WHAT TO DO
Given the records below, pull every line with the word "sudo" into the answer.

--- EXTRACTED ENTRIES Enclosed Below ---

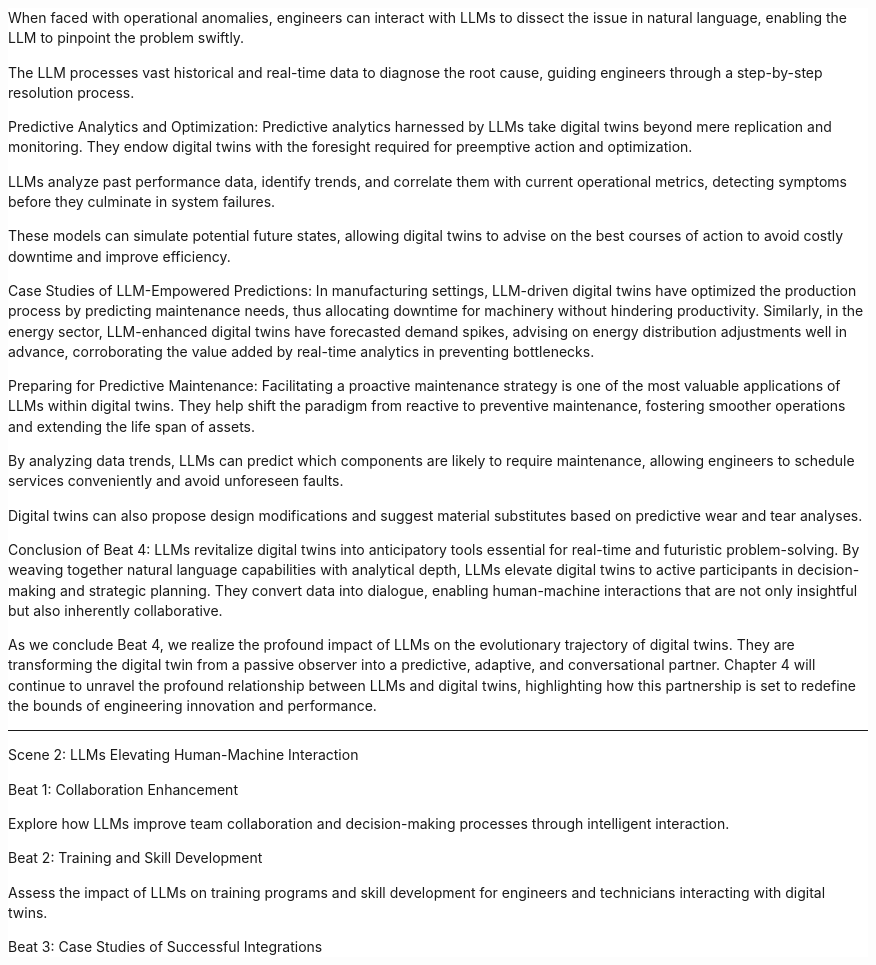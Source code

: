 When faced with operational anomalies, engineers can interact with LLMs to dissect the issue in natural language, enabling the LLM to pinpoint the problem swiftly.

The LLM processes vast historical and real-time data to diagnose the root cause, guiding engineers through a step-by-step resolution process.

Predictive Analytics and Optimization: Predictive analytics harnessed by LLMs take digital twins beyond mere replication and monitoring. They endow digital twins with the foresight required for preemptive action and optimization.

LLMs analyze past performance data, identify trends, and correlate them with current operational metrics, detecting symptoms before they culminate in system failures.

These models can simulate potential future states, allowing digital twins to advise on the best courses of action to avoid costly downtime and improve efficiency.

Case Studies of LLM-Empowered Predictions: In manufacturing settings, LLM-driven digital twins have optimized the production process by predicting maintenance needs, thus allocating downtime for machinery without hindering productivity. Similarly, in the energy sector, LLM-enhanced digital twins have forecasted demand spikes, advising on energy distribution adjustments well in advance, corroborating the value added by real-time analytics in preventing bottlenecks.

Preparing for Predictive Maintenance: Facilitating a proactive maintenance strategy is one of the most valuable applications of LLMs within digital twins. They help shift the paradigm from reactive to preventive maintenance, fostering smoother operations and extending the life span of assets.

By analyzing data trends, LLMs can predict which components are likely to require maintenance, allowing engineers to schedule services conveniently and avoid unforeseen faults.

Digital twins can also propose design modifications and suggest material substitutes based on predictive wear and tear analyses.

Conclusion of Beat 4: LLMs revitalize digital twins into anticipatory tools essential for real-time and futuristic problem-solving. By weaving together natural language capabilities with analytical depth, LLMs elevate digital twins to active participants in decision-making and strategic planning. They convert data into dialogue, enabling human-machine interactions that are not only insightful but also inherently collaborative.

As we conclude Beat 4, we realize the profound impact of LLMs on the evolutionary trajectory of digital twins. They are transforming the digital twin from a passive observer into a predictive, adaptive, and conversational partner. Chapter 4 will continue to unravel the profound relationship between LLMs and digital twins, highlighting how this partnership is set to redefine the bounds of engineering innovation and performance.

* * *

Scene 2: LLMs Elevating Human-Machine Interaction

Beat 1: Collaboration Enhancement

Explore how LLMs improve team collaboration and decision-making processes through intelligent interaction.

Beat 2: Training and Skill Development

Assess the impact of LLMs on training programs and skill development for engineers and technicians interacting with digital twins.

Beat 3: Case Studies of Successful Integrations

--- End of Enclosed EXTRACTED ENTRIES ---
--- EXTRACTED ENTRIES Enclosed Below ---

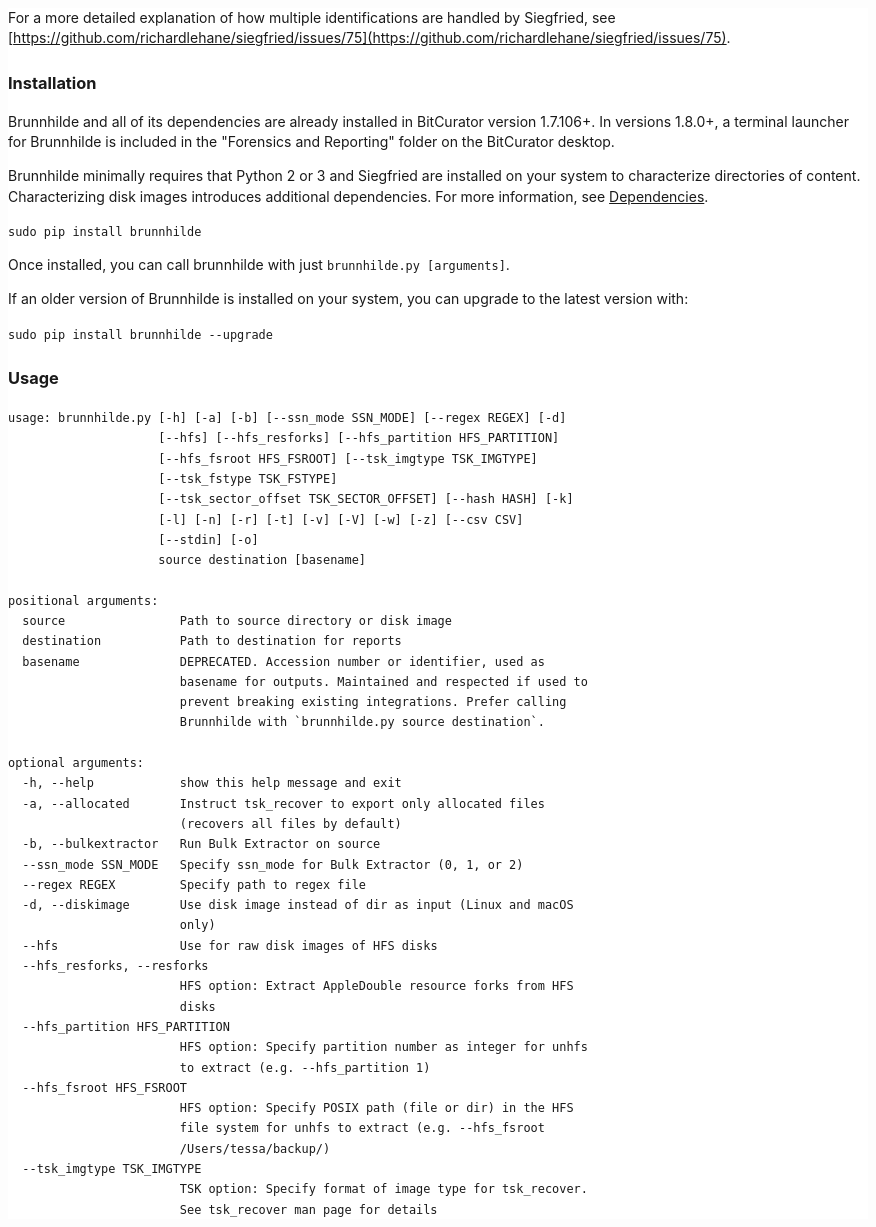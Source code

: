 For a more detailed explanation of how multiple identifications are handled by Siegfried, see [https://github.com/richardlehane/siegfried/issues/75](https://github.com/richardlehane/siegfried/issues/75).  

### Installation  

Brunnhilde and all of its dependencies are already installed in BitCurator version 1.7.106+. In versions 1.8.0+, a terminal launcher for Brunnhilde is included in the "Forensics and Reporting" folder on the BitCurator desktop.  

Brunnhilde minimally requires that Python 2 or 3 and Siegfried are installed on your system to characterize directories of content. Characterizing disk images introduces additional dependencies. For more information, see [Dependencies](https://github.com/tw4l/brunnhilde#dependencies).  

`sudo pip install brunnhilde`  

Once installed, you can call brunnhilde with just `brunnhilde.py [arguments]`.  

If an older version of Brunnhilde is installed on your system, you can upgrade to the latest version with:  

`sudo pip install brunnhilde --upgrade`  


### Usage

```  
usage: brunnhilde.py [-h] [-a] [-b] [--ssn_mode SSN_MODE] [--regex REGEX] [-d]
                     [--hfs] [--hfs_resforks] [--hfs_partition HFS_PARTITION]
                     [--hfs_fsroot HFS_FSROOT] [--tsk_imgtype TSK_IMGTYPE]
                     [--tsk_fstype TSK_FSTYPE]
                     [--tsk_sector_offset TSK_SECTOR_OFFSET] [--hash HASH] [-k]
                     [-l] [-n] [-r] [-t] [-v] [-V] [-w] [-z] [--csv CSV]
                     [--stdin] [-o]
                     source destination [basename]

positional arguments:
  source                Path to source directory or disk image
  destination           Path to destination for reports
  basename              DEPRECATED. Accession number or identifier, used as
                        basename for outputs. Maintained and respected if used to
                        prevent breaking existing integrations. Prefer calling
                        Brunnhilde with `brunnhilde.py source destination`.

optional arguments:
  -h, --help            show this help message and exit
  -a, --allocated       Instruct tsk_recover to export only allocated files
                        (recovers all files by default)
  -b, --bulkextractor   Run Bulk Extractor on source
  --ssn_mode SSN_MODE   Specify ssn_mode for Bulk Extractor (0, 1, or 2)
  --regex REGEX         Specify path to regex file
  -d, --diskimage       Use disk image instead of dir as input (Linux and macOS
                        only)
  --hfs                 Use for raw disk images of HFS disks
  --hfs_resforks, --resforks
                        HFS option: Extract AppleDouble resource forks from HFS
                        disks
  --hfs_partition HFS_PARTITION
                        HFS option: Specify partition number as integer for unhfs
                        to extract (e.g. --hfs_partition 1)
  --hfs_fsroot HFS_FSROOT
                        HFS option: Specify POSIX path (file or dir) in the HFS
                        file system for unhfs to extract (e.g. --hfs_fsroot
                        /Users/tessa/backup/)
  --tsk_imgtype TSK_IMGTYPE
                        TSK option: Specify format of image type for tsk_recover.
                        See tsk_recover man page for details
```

--- End of Enclosed EXTRACTED ENTRIES ---

EXPECTED ANSWER
`sudo pip install brunnhilde`  
`sudo pip install brunnhilde --upgrade`  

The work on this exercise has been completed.